Assignment —
Word for word, retype the tail of the data below, starting with the line that has "Regular | 12, 16, 28, 48 |" and including the last line.

Plain-text document sources —
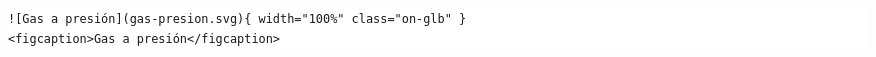     ![Gas a presión](gas-presion.svg){ width="100%" class="on-glb" }
    <figcaption>Gas a presión</figcaption>
</figure>

<figure markdown="span">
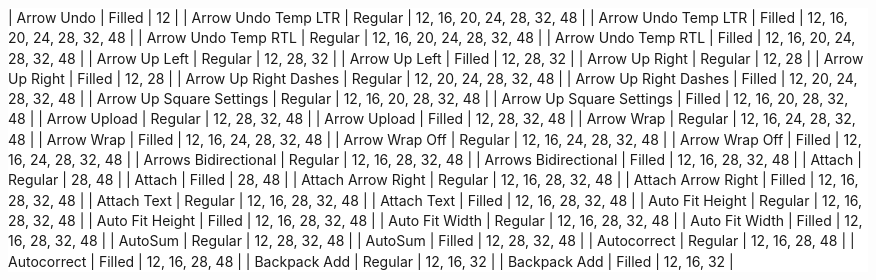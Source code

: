 | Arrow Undo | Filled | 12 |
| Arrow Undo Temp LTR | Regular | 12, 16, 20, 24, 28, 32, 48 |
| Arrow Undo Temp LTR | Filled | 12, 16, 20, 24, 28, 32, 48 |
| Arrow Undo Temp RTL | Regular | 12, 16, 20, 24, 28, 32, 48 |
| Arrow Undo Temp RTL | Filled | 12, 16, 20, 24, 28, 32, 48 |
| Arrow Up Left | Regular | 12, 28, 32 |
| Arrow Up Left | Filled | 12, 28, 32 |
| Arrow Up Right | Regular | 12, 28 |
| Arrow Up Right | Filled | 12, 28 |
| Arrow Up Right Dashes | Regular | 12, 20, 24, 28, 32, 48 |
| Arrow Up Right Dashes | Filled | 12, 20, 24, 28, 32, 48 |
| Arrow Up Square Settings | Regular | 12, 16, 20, 28, 32, 48 |
| Arrow Up Square Settings | Filled | 12, 16, 20, 28, 32, 48 |
| Arrow Upload | Regular | 12, 28, 32, 48 |
| Arrow Upload | Filled | 12, 28, 32, 48 |
| Arrow Wrap | Regular | 12, 16, 24, 28, 32, 48 |
| Arrow Wrap | Filled | 12, 16, 24, 28, 32, 48 |
| Arrow Wrap Off | Regular | 12, 16, 24, 28, 32, 48 |
| Arrow Wrap Off | Filled | 12, 16, 24, 28, 32, 48 |
| Arrows Bidirectional | Regular | 12, 16, 28, 32, 48 |
| Arrows Bidirectional | Filled | 12, 16, 28, 32, 48 |
| Attach | Regular | 28, 48 |
| Attach | Filled | 28, 48 |
| Attach Arrow Right | Regular | 12, 16, 28, 32, 48 |
| Attach Arrow Right | Filled | 12, 16, 28, 32, 48 |
| Attach Text | Regular | 12, 16, 28, 32, 48 |
| Attach Text | Filled | 12, 16, 28, 32, 48 |
| Auto Fit Height | Regular | 12, 16, 28, 32, 48 |
| Auto Fit Height | Filled | 12, 16, 28, 32, 48 |
| Auto Fit Width | Regular | 12, 16, 28, 32, 48 |
| Auto Fit Width | Filled | 12, 16, 28, 32, 48 |
| AutoSum | Regular | 12, 28, 32, 48 |
| AutoSum | Filled | 12, 28, 32, 48 |
| Autocorrect | Regular | 12, 16, 28, 48 |
| Autocorrect | Filled | 12, 16, 28, 48 |
| Backpack Add | Regular | 12, 16, 32 |
| Backpack Add | Filled | 12, 16, 32 |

Output —
| Autocorrect | Regular | 12, 16, 28, 48 |
| Autocorrect | Filled | 12, 16, 28, 48 |
| Backpack Add | Regular | 12, 16, 32 |
| Backpack Add | Filled | 12, 16, 32 |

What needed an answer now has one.